Please read the records below and return each line holding the string "only".

Dataset entries

BEGIN

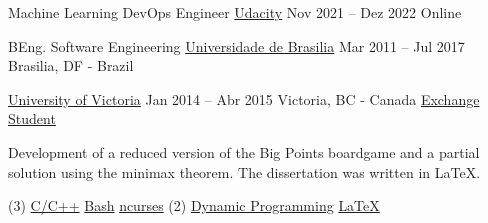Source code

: \par
{}

\cveducation
{Machine Learning DevOps Engineer}
{\href{https://confirm.udacity.com/VWERCDCT}{Udacity}}
{Nov 2021 -- Dez 2022}
{Online}
{}

\bigskip

\cveducation
{BEng. Software Engineering}
{\href{https://fga.unb.br/software}{Universidade de Brasilia}}
{Mar 2011 -- Jul 2017}
{Brasilia, DF - Brazil}
{}

\smallskip

\cveducation
{}
{\href{https://www.uvic.ca/}{University of Victoria}}
{Jan 2014 -- Abr 2015}
{Victoria, BC - Canada}
{\href{http://www.cienciasemfronteiras.gov.br/web/csf/o-programa}{Exchange Student}}
\smallskip


\bigskip



{\smallskip\justifying
{\color{description}Development of a reduced version of the Big Points boardgame and a partial solution using the minimax theorem. The dissertation was written in \LaTeX.}
\par}

\vspace{-0.5mm}
\begin{tasks}[after-item-skip=-0.5mm, label-offset=0.5mm, item-indent=5.0mm, label-align=left, label={\scriptsize\faCode}, label-format={\scriptsize\color{tech}}, item-format={\bfseries\footnotesize\color{emphasis}}](3)
	\task \href{https://www.cplusplus.com/}{C/C++}
	\task \href{https://www.gnu.org/software/bash/}{Bash}
	\task \href{https://invisible-island.net/ncurses/announce.html}{ncurses}
	\task*(2) \href{https://en.wikipedia.org/wiki/Dynamic_programming}{Dynamic Programming}
	\task \href{https://www.latex-project.org/}{\LaTeX}
\end{tasks}

\bigskip


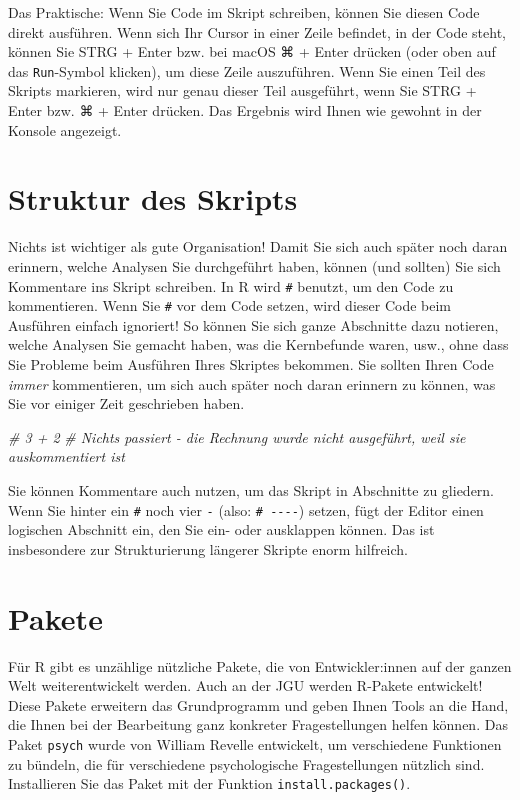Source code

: \documentclass[
  ngerman,
]{book}
\newenvironment{Shaded}{\begin{snugshade}}{\end{snugshade}}
\newcommand{\CommentTok}[1]{\textcolor[rgb]{0.56,0.35,0.01}{\textit{#1}}}
\begin{document}
Das Praktische: Wenn Sie Code im Skript schreiben, können Sie diesen Code direkt ausführen. Wenn sich Ihr Cursor in einer Zeile befindet, in der Code steht, können Sie STRG + Enter bzw. bei macOS ⌘ + Enter drücken (oder oben auf das \texttt{Run}-Symbol klicken), um diese Zeile auszuführen. Wenn Sie einen Teil des Skripts markieren, wird nur genau dieser Teil ausgeführt, wenn Sie STRG + Enter bzw. ⌘ + Enter drücken. Das Ergebnis wird Ihnen wie gewohnt in der Konsole angezeigt.

\section{Struktur des Skripts}\label{struktur-des-skripts}

Nichts ist wichtiger als gute Organisation! Damit Sie sich auch später noch daran erinnern, welche Analysen Sie durchgeführt haben, können (und sollten) Sie sich Kommentare ins Skript schreiben. In R wird \texttt{\#} benutzt, um den Code zu kommentieren. Wenn Sie \texttt{\#} vor dem Code setzen, wird dieser Code beim Ausführen einfach ignoriert! So können Sie sich ganze Abschnitte dazu notieren, welche Analysen Sie gemacht haben, was die Kernbefunde waren, usw., ohne dass Sie Probleme beim Ausführen Ihres Skriptes bekommen. Sie sollten Ihren Code \emph{immer} kommentieren, um sich auch später noch daran erinnern zu können, was Sie vor einiger Zeit geschrieben haben.

\begin{Shaded}
\begin{Highlighting}[]
\CommentTok{\# 3 + 2}
\CommentTok{\# Nichts passiert {-} die Rechnung wurde nicht ausgeführt, weil sie auskommentiert ist}
\end{Highlighting}
\end{Shaded}

Sie können Kommentare auch nutzen, um das Skript in Abschnitte zu gliedern. Wenn Sie hinter ein \texttt{\#} noch vier \texttt{-} (also: \texttt{\#\ -\/-\/-\/-}) setzen, fügt der Editor einen logischen Abschnitt ein, den Sie ein- oder ausklappen können. Das ist insbesondere zur Strukturierung längerer Skripte enorm hilfreich.

\section{Pakete}\label{pakete}

Für R gibt es unzählige nützliche Pakete, die von Entwickler:innen auf der ganzen Welt weiterentwickelt werden. Auch an der JGU werden R-Pakete entwickelt! Diese Pakete erweitern das Grundprogramm und geben Ihnen Tools an die Hand, die Ihnen bei der Bearbeitung ganz konkreter Fragestellungen helfen können. Das Paket \texttt{psych} wurde von William Revelle entwickelt, um verschiedene Funktionen zu bündeln, die für verschiedene psychologische Fragestellungen nützlich sind. Installieren Sie das Paket mit der Funktion \texttt{install.packages()}.
\end{document}
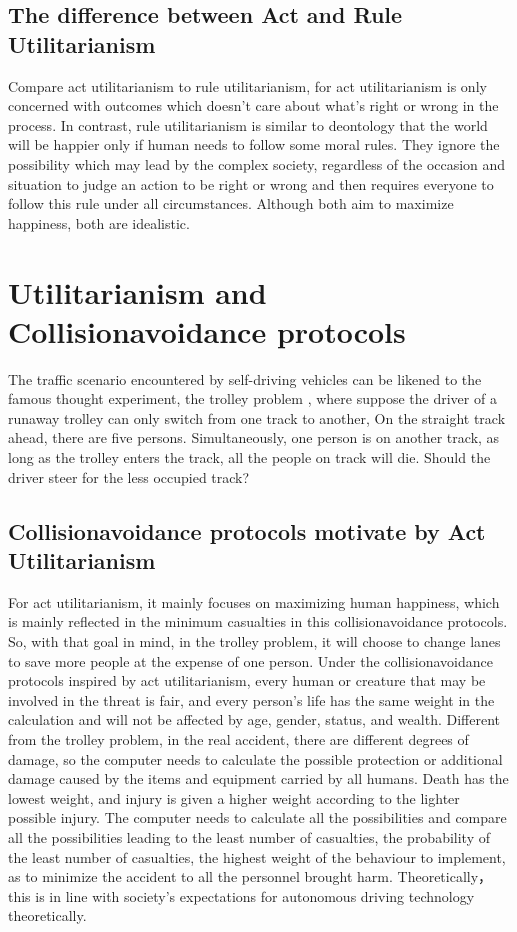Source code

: \documentclass[9pt,twocolumn,twoside,lineno]{gsajnl}
\begin{document}
\subsection{The difference between Act and Rule Utilitarianism}
Compare act utilitarianism to rule utilitarianism, for act utilitarianism is only concerned with outcomes which doesn't care about what's right or wrong in the process. In contrast, rule utilitarianism is similar to deontology that the world will be happier only if human needs to follow some moral rules. They ignore the possibility which may lead by the complex society, regardless of the occasion and situation to judge an action to be right or wrong and then requires everyone to follow this rule under all circumstances. Although both aim to maximize happiness, both are idealistic.


\section{Utilitarianism and Collisionavoidance protocols}
The traffic scenario encountered by self-driving vehicles can be likened to the famous thought experiment, the trolley problem \citep{foot1967problem, judith1985trolley}, where suppose the driver of a runaway trolley can only switch from one track to another, On the straight track ahead, there are five persons. Simultaneously, one person is on another track, as long as the trolley enters the track, all the people on track will die. Should the driver steer for the less occupied track?

\subsection{Collisionavoidance protocols motivate by Act Utilitarianism} 
For act utilitarianism, it mainly focuses on maximizing human happiness, which is mainly reflected in the minimum casualties in this collisionavoidance protocols.   So, with that goal in mind, in the trolley problem, it will choose to change lanes to save more people at the expense of one person.   Under the collisionavoidance protocols inspired by act utilitarianism, every human or creature that may be involved in the threat is fair, and every person's life has the same weight in the calculation and will not be affected by age, gender, status, and wealth.   Different from the trolley problem, in the real accident, there are different degrees of damage, so the computer needs to calculate the possible protection or additional damage caused by the items and equipment carried by all humans.   Death has the lowest weight, and injury is given a higher weight according to the lighter possible injury.   The computer needs to calculate all the possibilities and compare all the possibilities leading to the least number of casualties, the probability of the least number of casualties, the highest weight of the behaviour to implement, as to minimize the accident to all the personnel brought harm.   Theoretically，this is in line with society's expectations for autonomous driving technology theoretically.
\end{document}
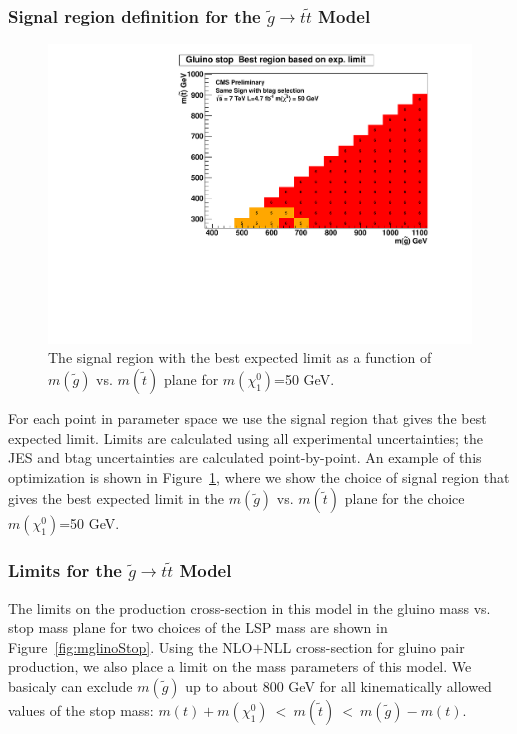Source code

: \subsubsection{Signal region definition for the $\widetilde{g} \to t\widetilde{t}$ Model}
\label{sec:firststopdefinition}

\begin{figure}[htb]
\begin{center}
\includegraphics[width=0.50\linewidth]{figs/GlStop_50_BestSignalRegion.pdf}
\caption{The signal region with the best expected limit as a function of 
$m(\widetilde{g})$ vs. $m(\widetilde{t})$ plane for $m(\chi^0_1)$=50 GeV.
\label{fig:gluinostoptimize}}
\end{center}
\end{figure}


For each point in parameter space we use the signal region that gives
the best expected limit.  
Limits are calculated using all experimental
uncertainties; the JES and btag uncertainties are calculated point-by-point.
An example of this optimization is shown in Figure~\ref{fig:gluinostoptimize},
where we show the choice of signal region that gives the best expected limit
in the $m(\widetilde{g})$ vs. $m(\widetilde{t})$ plane for the choice
$m(\chi^0_1)$=50 GeV.




\subsubsection{Limits for the $\widetilde{g} \to t\widetilde{t}$ Model}
\label{sec:firststoplimits}

The limits on the production cross-section in this model in the 
gluino mass vs. stop mass plane for two choices of the 
LSP mass are shown in Figure~\ref{fig:mglinoStop}.
Using the 
NLO$+$NLL cross-section for gluino pair production, we also place a limit
on the mass parameters of this model.  We basicaly can exclude 
$m(\widetilde{g})$ up to about 800 GeV for all kinematically allowed
values of the stop mass: 
$m(t)+m(\chi^0_1)~<~m(\widetilde{t})~<~m(\widetilde{g})-m(t)$. 




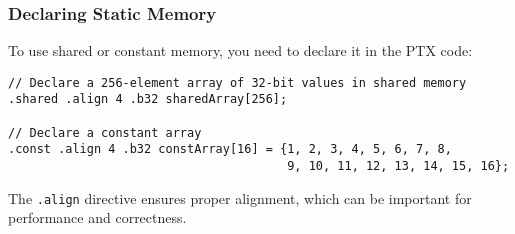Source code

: \subsubsection{Declaring Static Memory}

To use shared or constant memory, you need to declare it in the PTX code:

\begin{lstlisting}[style=ptx]
// Declare a 256-element array of 32-bit values in shared memory
.shared .align 4 .b32 sharedArray[256];

// Declare a constant array
.const .align 4 .b32 constArray[16] = {1, 2, 3, 4, 5, 6, 7, 8,
                                       9, 10, 11, 12, 13, 14, 15, 16};
\end{lstlisting}

The \texttt{.align} directive ensures proper alignment, which can be important for performance and correctness.

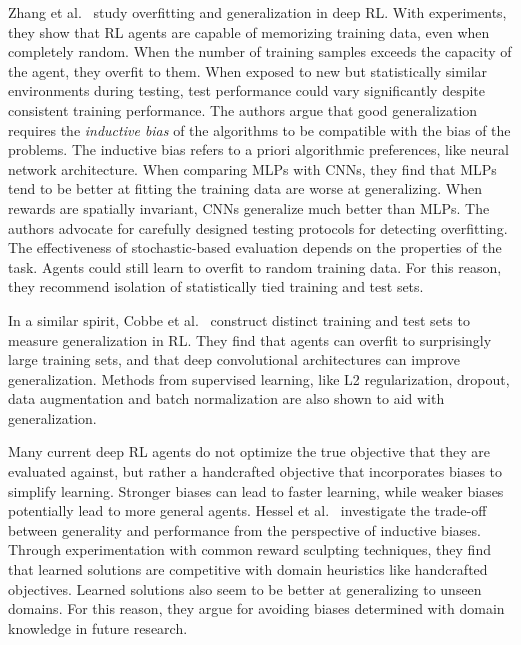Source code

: Zhang et al.~\cite{zhang_overfitting_2018} study overfitting and generalization in deep RL.
With experiments, they show that RL agents are capable of memorizing training data, even when completely random.
When the number of training samples exceeds the capacity of the agent, they overfit to them.
When exposed to new but statistically similar environments during testing, test performance could vary significantly despite consistent training performance.
The authors argue that good generalization requires the \textit{inductive bias} of the algorithms to be compatible with the bias of the problems.
The inductive bias refers to a priori algorithmic preferences, like neural network architecture.
When comparing MLPs with CNNs, they find that MLPs tend to be better at fitting the training data are worse at generalizing.
When rewards are spatially invariant, CNNs generalize much better than MLPs.
The authors advocate for carefully designed testing protocols for detecting overfitting.
The effectiveness of stochastic-based evaluation depends on the properties of the task.
Agents could still learn to overfit to random training data. 
For this reason, they recommend isolation of statistically tied training and test sets.

In a similar spirit, Cobbe et al.~\cite{cobbe_generalization_2019} construct distinct training and test sets to measure generalization in RL.
They find that agents can overfit to surprisingly large training sets, and that deep convolutional architectures can improve generalization.
Methods from supervised learning, like L2 regularization, dropout, data augmentation and batch normalization are also shown to aid with generalization.

Many current deep RL agents do not optimize the true objective that they are evaluated against,
but rather a handcrafted objective that incorporates biases to simplify learning.
Stronger biases can lead to faster learning, while weaker biases potentially lead to more general agents.
Hessel et al.~\cite{hessel_inductive_2019} investigate the trade-off between generality and performance from the perspective of inductive biases.
Through experimentation with common reward sculpting techniques, they find that learned solutions are competitive with domain heuristics like handcrafted objectives.
Learned solutions also seem to be better at generalizing to unseen domains.
For this reason, they argue for avoiding biases determined with domain knowledge in future research.

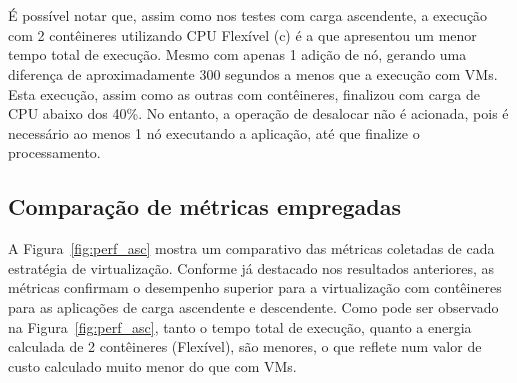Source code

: \documentclass[twoside,english,brazilian]{UNISINOSartigo}
\begin{document}
\begin{figure}[ht!]
\\
\vspace{-0.4\baselineskip}
\\

\label{fig:trend_des}
\end{figure}

É possível notar que, assim como nos testes com carga ascendente, a execução com 2 contêineres utilizando CPU Flexível (c) é a que apresentou um menor tempo total de execução. Mesmo com apenas 1 adição de nó, gerando uma diferença de aproximadamente 300 segundos a menos que a execução com VMs. Esta execução, assim como as outras com contêineres, finalizou com carga de CPU abaixo dos 40\%. No entanto, a operação de desalocar não é acionada, pois é necessário ao menos 1 nó executando a aplicação, até que finalize o processamento.


\subsection{Comparação de métricas empregadas}
\label{comp_metricas}

A Figura~\ref{fig:perf_asc} mostra um comparativo das métricas coletadas de cada estratégia de virtualização. Conforme já destacado nos resultados anteriores, as métricas confirmam o desempenho superior para a virtualização com contêineres para as aplicações de carga ascendente e descendente. Como pode ser observado na Figura~\ref{fig:perf_asc},  tanto o tempo total de execução, quanto a energia calculada de 2 contêineres (Flexível), são menores, o que reflete num valor de custo calculado muito menor do que com VMs. 
\end{document}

END

# The completed task
Compare act utilitarianism to rule utilitarianism, for act utilitarianism is only concerned with outcomes which doesn't care about what's right or wrong in the process. In contrast, rule utilitarianism is similar to deontology that the world will be happier only if human needs to follow some moral rules. They ignore the possibility which may lead by the complex society, regardless of the occasion and situation to judge an action to be right or wrong and then requires everyone to follow this rule under all circumstances. Although both aim to maximize happiness, both are idealistic.
The traffic scenario encountered by self-driving vehicles can be likened to the famous thought experiment, the trolley problem \citep{foot1967problem, judith1985trolley}, where suppose the driver of a runaway trolley can only switch from one track to another, On the straight track ahead, there are five persons. Simultaneously, one person is on another track, as long as the trolley enters the track, all the people on track will die. Should the driver steer for the less occupied track?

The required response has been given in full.